Space Recruits, Part 2: Data Scouting on a Budget

• 7 min read
Space Recruits, Part 2: Data Scouting on a Budget

How far can public stats get you toward a good scouting list?

You’re reading Space Recruits, a special series on recruiting made possible by space space space’s paid members. Please consider becoming a subscriber to read the full archive and get more letters.

The problem with soccer data is that it’s expensive. Not expensive compared to dropping millions on an agent recommendation who turns out to be a bust. Probably not expensive compared to running an old-fashioned scouting network. But in plain old dollars or euros or Brazilian reais, buying data subscriptions and hiring people with the expertise to turn them into recruiting models isn’t cheap. Clubs — especially smaller clubs — want cheap.

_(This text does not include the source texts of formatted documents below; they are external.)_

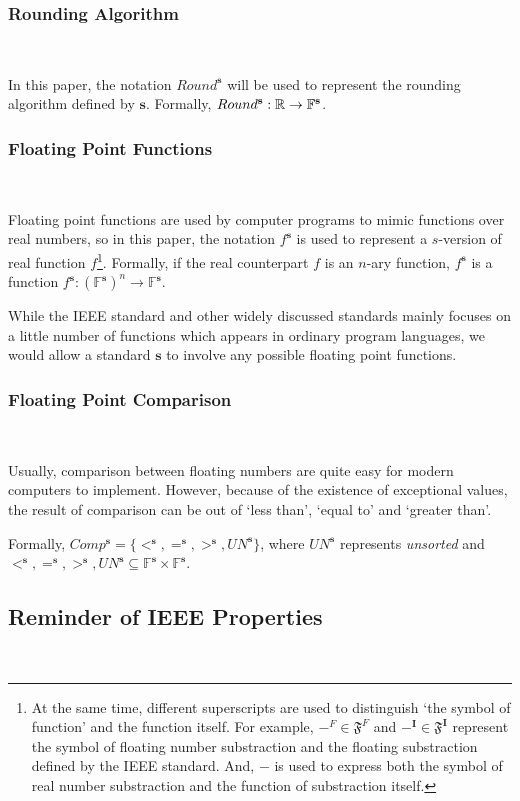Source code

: \documentclass[12pt]{article}
\newcommand{\F}{\mathbb{F}}
\newcommand{\s}{\mathbf{s}}
\begin{document}
\subsubsection{Rounding Algorithm} \

In this paper, the notation $Round^\s$ will be used to represent the rounding algorithm defined by $\s$. Formally, $Round^\s : \R \to \F^\s$.

\subsubsection{Floating Point Functions} \

Floating point functions are used by computer programs to mimic functions over real numbers, so in this paper, the notation $f^\mathbf{s}$ is used to represent a $s$-version of real function $f$\footnote{At the same time, different superscripts are used to distinguish `the symbol of function' and the function itself. For example, $-^F \in \mathfrak{F}^F$ and $-^\mathbf{I}\in \mathfrak{F}^\mathbf{I}$ represent the symbol of floating number substraction and the floating substraction defined by the IEEE standard. And, $-$ is used to express both the symbol of real number substraction and the function of  substraction itself.}. Formally, if the real counterpart $f$ is an $n$-ary function, $f^\mathbf{s}$ is a function $f^\mathbf{s} : \left(\F^\s\right)^n \to \F^\s$.

While the IEEE standard and other widely discussed standards mainly focuses on a little number of functions which appears in ordinary program languages, we would allow a standard $\mathbf{s}$ to involve any possible floating point functions.

\subsubsection{Floating Point Comparison} \

Usually, comparison between floating numbers are quite easy for modern computers to implement. However, because of the existence of exceptional values, the result of comparison can be out of `less than', `equal to' and `greater than'.

Formally, $Comp^\s = \{<^\s, =^\s, >^\s, UN^\s\}$, where $UN^\s$ represents \emph{unsorted} and $<^\s, =^\s, >^\s, UN^\s \subseteq \F^\s \times \F^\s$.

\subsection{Reminder of IEEE Properties} \
\end{document}
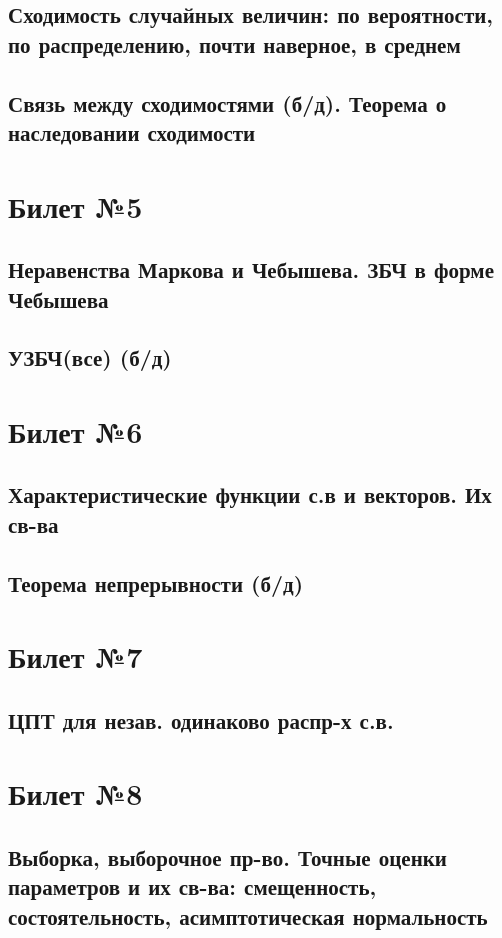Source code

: \documentclass[a4paper]{article}
\begin{document}
\subsection{Сходимость случайных величин: по вероятности, по распределению, почти наверное, в среднем}
\subsection{Связь между сходимостями (б/д). Теорема о наследовании сходимости}

\section{Билет №5}
\subsection{Неравенства Маркова и Чебышева. ЗБЧ в форме Чебышева}
\subsection{УЗБЧ(все) (б/д)}

\section{Билет №6}
\subsection{Характеристические функции с.в и векторов. Их св-ва}
\subsection{Теорема непрерывности (б/д)}

\section{Билет №7}
\subsection{ЦПТ для незав. одинаково распр-х с.в.}

\section{Билет №8}
\subsection{Выборка, выборочное пр-во. Точные оценки параметров и их св-ва: смещенность, состоятельность, асимптотическая нормальность}
\end{document}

But what if they didn’t have to buy raw data to do data scouting? As Jan Van Haaren put it in Part 1:

Often in recruitment, the metrics are only used to find players. You want players who performed well in a certain area to pop up at the top of your list, and the actual number doesn’t matter that much. You obviously want your metrics to be as accurate, reliable, and robust as possible, but it really depends on the task at hand how reliable and robust they need to be.

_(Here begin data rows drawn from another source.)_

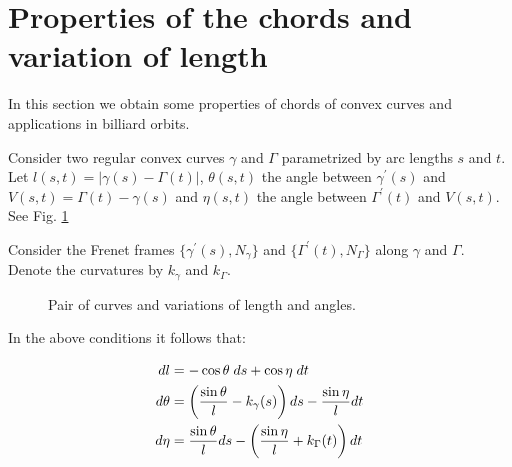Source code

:   
\section{Properties of the chords and variation of length}

In this section we obtain some  properties of chords of convex curves and applications in billiard orbits.
 
Consider two regular convex curves $\gamma$ and $\Gamma$ parametrized by arc lengths $s$ and $t$. 
Let $l(s,t)=|\gamma(s)-\Gamma(t)|$, $\theta(s,t) $ the angle between $\gamma^\prime(s)$ and $V(s,t)=\Gamma(t)-\gamma(s)$ and  $\eta(s,t) $ the angle between $\Gamma^\prime(t)$ and $V(s,t)$. See Fig. \ref{fig:1corda}

Consider the Frenet frames $\{\gamma^\prime (s), N_\gamma\}$ and $\{\Gamma^\prime (t), N_\Gamma\}$ along $\gamma$ and $\Gamma$.  Denote the curvatures by $k_\gamma$ and 
$k_\Gamma$.

\begin{figure}[H]
	\begin{center}
		\def\svgwidth{0.75\textwidth}
	 	
		\caption {Pair of curves and variations of length and angles.\label{fig:1corda}}
	\end{center}
\end{figure}

\begin{proposition}  In the above conditions it follows that:


	\begin{equation}
\aligned
dl&= -\cos\theta\;   ds + \cos\eta\;   dt\\
d\theta &=\left( \frac{\sin\theta }{l }-k_{ \gamma}(s)\right) ds -\frac{\sin\eta}{l } dt\\
d\eta &=  \frac{\sin\theta }{l } ds  - \left(  \frac{\sin\eta}{l } + k_{\Gamma }(t)\right)  dt
\endaligned
\label{eq:variacaoL}
\end{equation}
\label{prop:variacaoL}
\end{proposition}

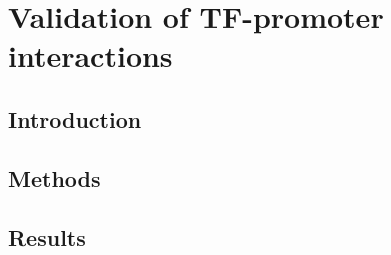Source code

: \documentclass[../main.tex]{subfiles}
\begin{document}
\chapter{Validation of TF-promoter interactions}
\label{chapter3}
\section{Introduction}
\label{chapter3:introduction}

\section{Methods}
\label{chapter3:methods}

\section{Results}
\label{chapter3:results}
\end{document}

If the goal of your analytics operation is to produce a list of names for your scouts to go watch, it’s the names that matter, not how you got there.

Estimating On-Ball Value

Last fall, a couple of American Soccer Analysis contributors named Mike Imburgio and Sam Goldberg decided to see if they could get there in a way that would help clubs on a budget. After months of trial and error and hundreds of emails back and forth, they introduced a framework called DAVIES (one of those reverse-engineered sports acronyms where even the people who came up with it don’t really care what it stands for). It’s a model of a model. The idea is to approximate goals added, American Soccer Analysis’s action value model that assigns a goal value to thousands of individual events each game. But unlike g+, DAVIES is built on aggregate season stats from FBref’s StatsBomb data. That means it’s totally free not just for MLS but also for Europe’s top five leagues.

“It's a player evaluation metric that accounts for a player's age and their style of play,” Goldberg told Ryan O’Hanlon’s No Grass in the Clouds newsletter. “So it predicts a metric called goals added, which is an overall value of how many goals a player adds to their team over the course of a season. And then adjusts it based on similar players by their playstyle and their age.”

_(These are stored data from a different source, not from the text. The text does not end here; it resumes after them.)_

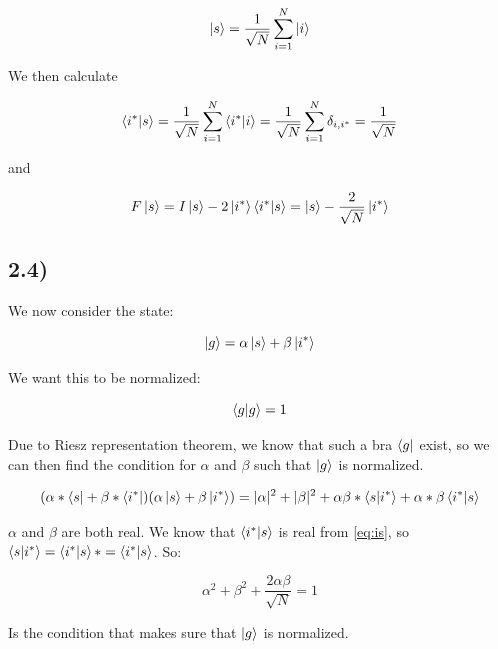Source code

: \documentclass[a4paper,norsk, 10pt]{article}
\begin{document}
\begin{equation}
\ket{s} = \frac{1}{\sqrt{N}} \sum_{i=1}^N \ket{i}
\end{equation}

We then calculate 

\begin{equation}
\braket{i^*}{s} = \frac{1}{\sqrt{N}} \sum_{i=1}^N \braket{i^*}{i} = \frac{1}{\sqrt{N}} \sum_{i=1}^N \delta_{i,i^*} = \frac{1}{\sqrt{N}} 
\end{equation}\label{eq:is}


and

\begin{equation}
F\ket{s} = I\ket{s} - 2\ket{i^*}\bra{i^*}\ket{s} = \ket{s} - \frac{2}{\sqrt{N}}\ket{i^*}
\end{equation}\label{eq:Fs}



\subsection{2.4)}

We now consider the state:

\begin{equation}
\ket{g} = \alpha \ket{s} + \beta\ket{i^*}
\end{equation}

We want this to be normalized:

\begin{equation}
\braket{g}{g} = 1
\end{equation}

Due to Riesz representation theorem, we know that such a bra $\bra{g}$ exist, so we can then find the condition for $\alpha$ and $\beta$ such that $\ket{g}$ is normalized.

\begin{equation}
(\alpha* \bra{s} + \beta*\bra{i^*})(\alpha \ket{s} + \beta\ket{i^*}) = |\alpha|^2 + |\beta|^2 + \alpha\beta* \braket{s}{i^*} + \alpha*\beta \braket{i^*}{s}
\end{equation}

$\alpha$ and $\beta$ are both real. We know that $\braket{i^*}{s}$ is real from \eqref{eq:is}, so $\braket{s}{i^*} = \braket{i^*}{s}* = \braket{i^*}{s}$. So: 

\begin{equation}
\alpha^2 + \beta^2 + \frac{2\alpha \beta}{\sqrt{N}} = 1
\end{equation}\label{eq:conditionAB}

Is the condition that makes sure that $\ket{g}$ is normalized.
\end{document}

The metric is named for Alphonso Davies, who put up eye-watering g+ as a 17-year-old in MLS before Bayern Munich signed him. And yeah, DAVIES would have had him at the top of a scouting list too. “I didn’t think we were going to get as close as we did to a metric that I think is as good as goals added,” Imburgio told me. “Goals added can see things we can’t see with DAVIES, but the potential to do something like that without event-level data, which I think can be pretty expensive, makes it so much more applicable.”

Now, at this point in the letter I could just pull up some guys who score high in DAVIES and let you decide for yourself if it’s finding prospects worth watching. We’ll get to that in a second. If you’re in a hurry, the data is all freely available in an online app that you can sort and filter and even download. But the fun part, in my admittedly weird opinion, is understanding where the numbers come from.

Adjusting for Playstyle

The first step in turning a raw goals added estimate into a DAVIES value is comparing players in similar roles. Before you can tell if a player is good at his job, you need to know what his job is. First all outfield players are sorted into a few main position groups according to generic indicators like touches by third, then they’re clustered again using more specific stats to split each position group into playstyles. Instead of lumping all attackers together, DAVIES calls some “Dribblers,” others “Playmakers,” and a third group “Finishers” depending on what they do with the ball. (There are nine playstyles in all.)

One challenge in building the model was doing playstyle clustering in a way that didn’t confuse style with quality. “You could very easily do a clustering that just gives you all the best players. For the purpose of DAVIES, that’s terrible,” Imburgio said. “We don’t want to just compare the best players to the best players. So I started normalizing by touch.”

DAVIES clusters players into nine playstyles.

Playstyles are DAVIES’s way of comparing apples to apples when calculating player values, but they also double as a useful filter for scouting purposes. Say you’re Ed Woodward and you’re getting a little nervous about Paul Pogba running out his contract. You could start the search for an understudy by looking for players at the same position, but positions are a mess. FBref’s midfield-slash-forward heap includes not only Pogba but also guys like Marco Reus (a Dribbler, according to DAVIES) and Neymar (a Playmaker). If you start with the Attacking Central Progressor style instead, you see names like Frenkie de Jong and Sergej Milinković-Savić. Golberg and Imburgio describe this group as “players who play box-to-box, often carry the ball forward, play progressive passes and sometimes shoot or play balls into the box themselves.” Now we’re at least in the right ballpark.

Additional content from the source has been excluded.